Fewer flights imperil jobs at American Airlines
Dallas • Fall and winter service reductions at American Airlines could cost some workers their jobs at the nation's third-largest airline company.
American announced it will reduce passenger-carrying capacity in the October-through-December quarter by about 3 percent, compared with late 2010. It cited the weak economy, high fuel costs and more pilots retiring.
Analysts said the move, along with similar recent announcements from United and Delta, showed that airlines were serious about controlling costs. Barclays Capital said Tuesday that it still expects American's parent, AMR Corp., to lose money through next year but not as much, thanks to the reductions.
AMR shares led a rally in airline stocks, rising 18 cents, or 7.1 percent, to $2.71 in trading.
Although investors were encouraged, employees at American had new reasons to worry about their jobs.

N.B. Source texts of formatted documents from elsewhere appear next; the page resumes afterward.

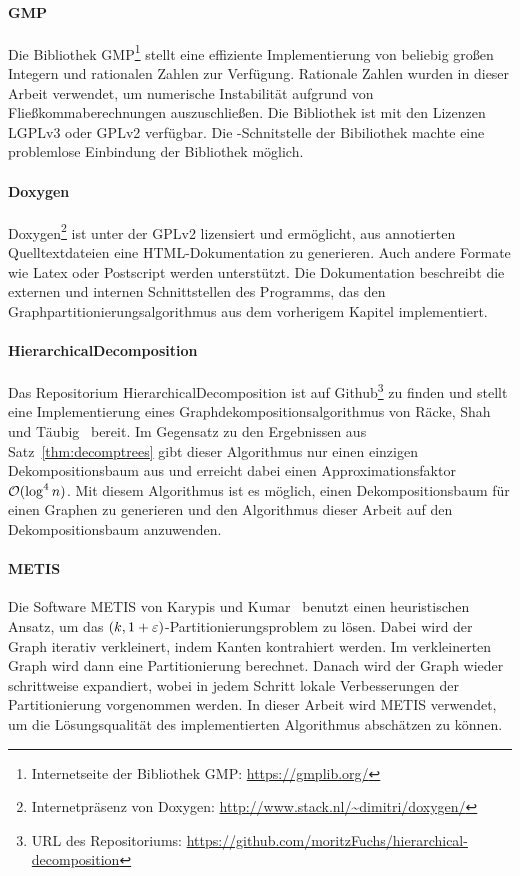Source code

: \paragraph{GMP}
Die Bibliothek GMP\footnote{Internetseite der Bibliothek GMP: \url{https://gmplib.org/}} stellt eine effiziente Implementierung von beliebig großen Integern und rationalen Zahlen zur Verfügung.
Rationale Zahlen wurden in dieser Arbeit verwendet, um numerische Instabilität aufgrund von Fließkommaberechnungen auszuschließen.
Die Bibliothek ist mit den Lizenzen LGPLv3 oder GPLv2 verfügbar.
Die \Cpp\hyp Schnitstelle der Bibiliothek machte eine problemlose Einbindung der Bibliothek möglich.

\paragraph{Doxygen}
Doxygen\footnote{Internetpräsenz von Doxygen: \url{http://www.stack.nl/~dimitri/doxygen/}} ist unter der GPLv2 lizensiert und ermöglicht, aus annotierten Quelltextdateien eine HTML\hyp Dokumentation zu generieren.
Auch andere Formate wie Latex oder Postscript werden unterstützt.
Die Dokumentation beschreibt die externen und internen Schnittstellen des Programms, das den Graphpartitionierungsalgorithmus aus dem vorherigem Kapitel implementiert.

\paragraph{HierarchicalDecomposition}
Das Repositorium HierarchicalDecomposition ist auf Github\footnote{URL des Repositoriums: \url{https://github.com/moritzFuchs/hierarchical-decomposition}} zu finden und stellt eine Implementierung eines Graphdekompositionsalgorithmus von Räcke, Shah und Täubig~\parencite{RST14} bereit.
Im Gegensatz zu den Ergebnissen aus Satz~\ref{thm:decomptrees} gibt dieser Algorithmus nur einen einzigen Dekompositionsbaum aus und erreicht dabei einen Approximationsfaktor $\mathcal{O}(\log^4 n)$.
Mit diesem Algorithmus ist es möglich, einen Dekompositionsbaum für einen Graphen zu generieren und den Algorithmus dieser Arbeit auf den Dekompositionsbaum anzuwenden.

\paragraph{METIS}
Die Software METIS von Karypis und Kumar~\cite{KK98} benutzt einen heuristischen Ansatz, um das $(k, 1 + \varepsilon)$\hyp Partitionierungsproblem zu lösen. 
Dabei wird der Graph iterativ verkleinert, indem Kanten kontrahiert werden.
Im verkleinerten Graph wird dann eine Partitionierung berechnet.
Danach wird der Graph wieder schrittweise expandiert, wobei in jedem Schritt lokale Verbesserungen der Partitionierung vorgenommen werden.
In dieser Arbeit wird METIS verwendet, um die Lösungsqualität des implementierten Algorithmus abschätzen zu können.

"These capacity adjustments could have a significant impact on operations and, unfortunately, could result in employee reductions companywide," said spokesman Tim Smith.
Smith said American was studying whether it could limit the number of furloughs by offering voluntary severance.
American said advance bookings are about in line with last year's, but analysts predict that travel demand probably will weaken in the fourth quarter.
Airlines usually cut capacity by reducing flights or using smaller aircraft. Both result in fewer seats for sale. That should help maintain airfares, a "positive for the airline sector," said Dahlman Rose & Co. analyst Helane Becker.
Even with the fourth-quarter moves, American's capacity for all of 2011 will still be 0.4 percent higher than 2010. But the increase is far smaller than the airline's original plan to grow by 3.5 percent.
American also plans to retire up to 11 Boeing 757 jets next year. It already has fewer pilots to fly its fleet of about 600 planes.
In the past two months, 240 American pilots have retired about 10 times the normal rate. They are taking advantage of an unusual contract clause that lets them lock in the value of some pension benefits before the recent stock market slump.
American parent AMR Corp. was the only major U.S. airline to lose money last year and is expected to keep posting losses through next year. High fuel prices have hurt American, which has a relatively old and inefficient fleet, and the company says that its labor costs are higher than those of competitors.